### Problem statement
Nothing but the lines from the one with "- Select the" through the last line of the data should be restated, each word for word.

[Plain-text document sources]
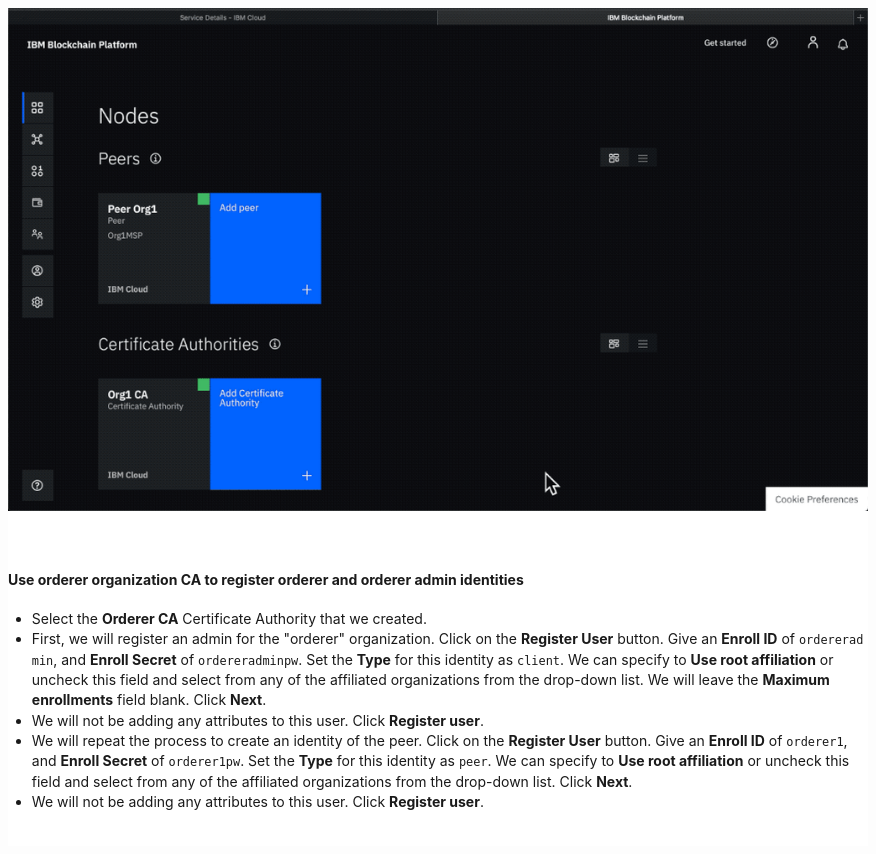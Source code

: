   <img src="docs/doc-gifs/orderer-org-ca.gif">
</p>
<br>


#### Use orderer organization CA to register orderer and orderer admin identities
  - Select the <b>Orderer CA</b> Certificate Authority that we created.
  - First, we will register an admin for the "orderer" organization. Click on the <b>Register User</b> button. Give an <b>Enroll ID</b> of `ordereradmin`, and <b>Enroll Secret</b> of `ordereradminpw`. Set the <b>Type</b> for this identity as `client`. We can specify to <b>Use root affiliation</b> or uncheck this field and select from any of the affiliated organizations from the drop-down list. We will leave the <b>Maximum enrollments</b> field blank. Click <b>Next</b>.
  - We will not be adding any attributes to this user. Click <b>Register user</b>.
  - We will repeat the process to create an identity of the peer. Click on the <b>Register User</b> button. Give an <b>Enroll ID</b> of `orderer1`, and <b>Enroll Secret</b> of `orderer1pw`. Set the <b>Type</b> for this identity as `peer`. We can specify to <b>Use root affiliation</b> or uncheck this field and select from any of the affiliated organizations from the drop-down list. Click <b>Next</b>.
  - We will not be adding any attributes to this user. Click <b>Register user</b>.

<br>
<p align="center">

### Finished task
  - Select the <b>Orderer CA</b> Certificate Authority that we created.
  - First, we will register an admin for the "orderer" organization. Click on the <b>Register User</b> button. Give an <b>Enroll ID</b> of `ordereradmin`, and <b>Enroll Secret</b> of `ordereradminpw`. Set the <b>Type</b> for this identity as `client`. We can specify to <b>Use root affiliation</b> or uncheck this field and select from any of the affiliated organizations from the drop-down list. We will leave the <b>Maximum enrollments</b> field blank. Click <b>Next</b>.
  - We will not be adding any attributes to this user. Click <b>Register user</b>.
  - We will repeat the process to create an identity of the peer. Click on the <b>Register User</b> button. Give an <b>Enroll ID</b> of `orderer1`, and <b>Enroll Secret</b> of `orderer1pw`. Set the <b>Type</b> for this identity as `peer`. We can specify to <b>Use root affiliation</b> or uncheck this field and select from any of the affiliated organizations from the drop-down list. Click <b>Next</b>.
  - We will not be adding any attributes to this user. Click <b>Register user</b>.

<br>
<p align="center">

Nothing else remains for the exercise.